Task description:
Nothing but the lines from the start of the data through the line with "would go blind." should appear in the answer, each retyped exactly, and pictures should not.

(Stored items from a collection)
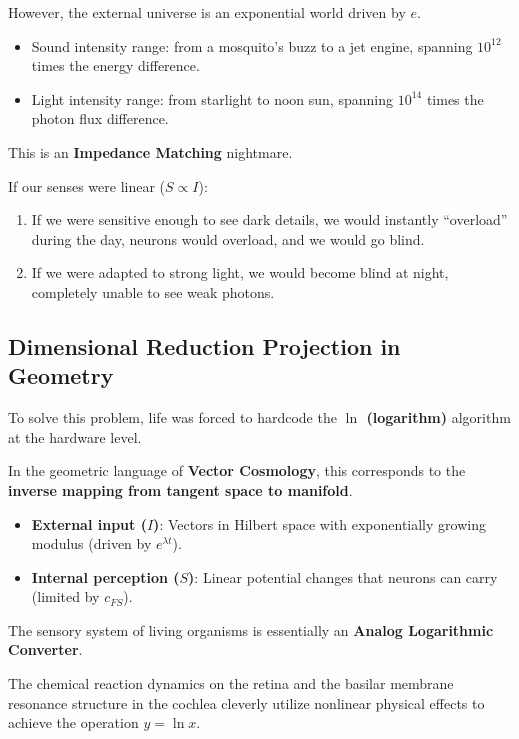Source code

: \documentclass[11pt,a4paper,twoside]{book}
\begin{document}
However, the external universe is an exponential world driven by \textbf{$e$}.

\begin{itemize}
\item Sound intensity range: from a mosquito's buzz to a jet engine, spanning $10^{12}$ times the energy difference.

\item Light intensity range: from starlight to noon sun, spanning $10^{14}$ times the photon flux difference.
\end{itemize}

This is an \textbf{Impedance Matching} nightmare.

If our senses were linear ($S \propto I$):

\begin{enumerate}
\item If we were sensitive enough to see dark details, we would instantly ``overload'' during the day, neurons would overload, and we would go blind.

\item If we were adapted to strong light, we would become blind at night, completely unable to see weak photons.
\end{enumerate}

\subsection{Dimensional Reduction Projection in Geometry}

To solve this problem, life was forced to hardcode the \textbf{$\ln$ (logarithm)} algorithm at the hardware level.

In the geometric language of \textbf{Vector Cosmology}, this corresponds to the \textbf{inverse mapping from tangent space to manifold}.

\begin{itemize}
\item \textbf{External input ($I$)}: Vectors in Hilbert space with exponentially growing modulus (driven by $e^{\lambda t}$).

\item \textbf{Internal perception ($S$)}: Linear potential changes that neurons can carry (limited by $c_{FS}$).
\end{itemize}

The sensory system of living organisms is essentially an \textbf{Analog Logarithmic Converter}.

The chemical reaction dynamics on the retina and the basilar membrane resonance structure in the cochlea cleverly utilize nonlinear physical effects to achieve the operation $y = \ln x$.
\end{document}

Solution for this problem:
Source code

: \documentclass[11pt,a4paper,twoside]{book}
\begin{document}
However, the external universe is an exponential world driven by \textbf{$e$}.

\begin{itemize}
\item Sound intensity range: from a mosquito's buzz to a jet engine, spanning $10^{12}$ times the energy difference.

\item Light intensity range: from starlight to noon sun, spanning $10^{14}$ times the photon flux difference.
\end{itemize}

This is an \textbf{Impedance Matching} nightmare.

If our senses were linear ($S \propto I$):

\begin{enumerate}
\item If we were sensitive enough to see dark details, we would instantly ``overload'' during the day, neurons would overload, and we would go blind.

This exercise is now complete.